Interesting story from the excellent Sam Coates in today’s Times about Health Secretary Andy Burnham falling out with Blairites like John Hutton over apparently planning to freeze the private and voluntary sector out of providing NHS services. Opponents of the move say the Government has “bowed to pressure from the unions”. I suspect the unions would have a good laugh at the suggestion, but that is neither here nor there.
I’m not sure how much of Burnham’s plan is new. He already said in a speech to the King’s Fund in September that the NHS was the “preferred provider” of health services and that outside providers should only take over where an NHS trust was failing badly. He then confirmed this in a letter to Brendan Barber and with NHS chief exec David Nicholson.
Moreover, there’s one big caveat to this policy – and one which is exercising the big unions at the moment. As David Nicholson said in a subsequent letter, Burnham’s policy doesn’t change the ability of NHS trusts to exercise their “right to request” powers to become a social enterprise, run at arms’ length from NHS management.
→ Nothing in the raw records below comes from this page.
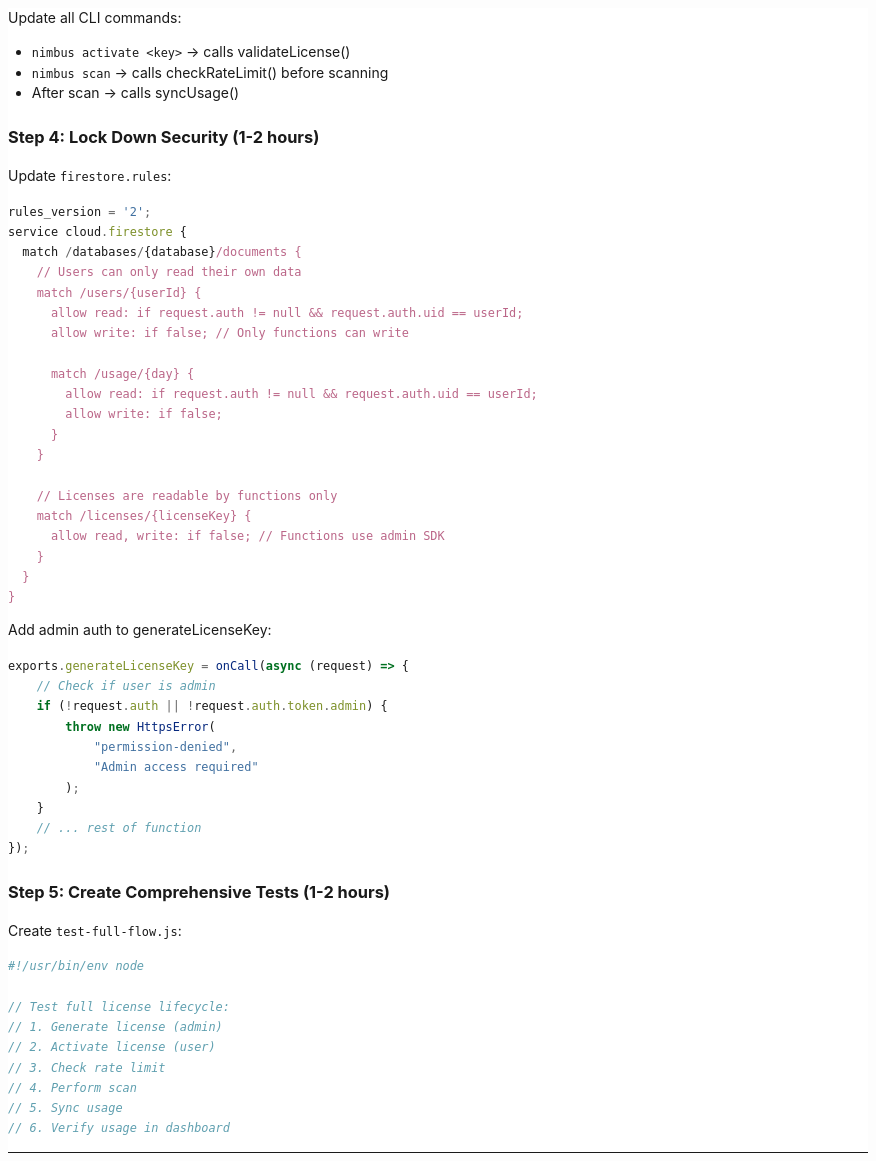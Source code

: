 Update all CLI commands:
- `nimbus activate <key>` → calls validateLicense()
- `nimbus scan` → calls checkRateLimit() before scanning
- After scan → calls syncUsage()

### Step 4: Lock Down Security (1-2 hours)

Update `firestore.rules`:
```javascript
rules_version = '2';
service cloud.firestore {
  match /databases/{database}/documents {
    // Users can only read their own data
    match /users/{userId} {
      allow read: if request.auth != null && request.auth.uid == userId;
      allow write: if false; // Only functions can write

      match /usage/{day} {
        allow read: if request.auth != null && request.auth.uid == userId;
        allow write: if false;
      }
    }

    // Licenses are readable by functions only
    match /licenses/{licenseKey} {
      allow read, write: if false; // Functions use admin SDK
    }
  }
}
```

Add admin auth to generateLicenseKey:
```javascript
exports.generateLicenseKey = onCall(async (request) => {
    // Check if user is admin
    if (!request.auth || !request.auth.token.admin) {
        throw new HttpsError(
            "permission-denied",
            "Admin access required"
        );
    }
    // ... rest of function
});
```

### Step 5: Create Comprehensive Tests (1-2 hours)

Create `test-full-flow.js`:
```javascript
#!/usr/bin/env node

// Test full license lifecycle:
// 1. Generate license (admin)
// 2. Activate license (user)
// 3. Check rate limit
// 4. Perform scan
// 5. Sync usage
// 6. Verify usage in dashboard
```

---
Social enterprises as the Department of Health understands them can be for profit. And when the contract to run them runs out, after three years, they can be bought by a private company. I did a story about one such trust last month.
Unions like Unite complain that this move to a social enterprise contradicts government policy that the NHS should be the preferred provider. They seem to be overlooking, or ignoring, Nicholson’s letter. There is a government-approved way of privatising NHS trusts – and it’s not going anywhere.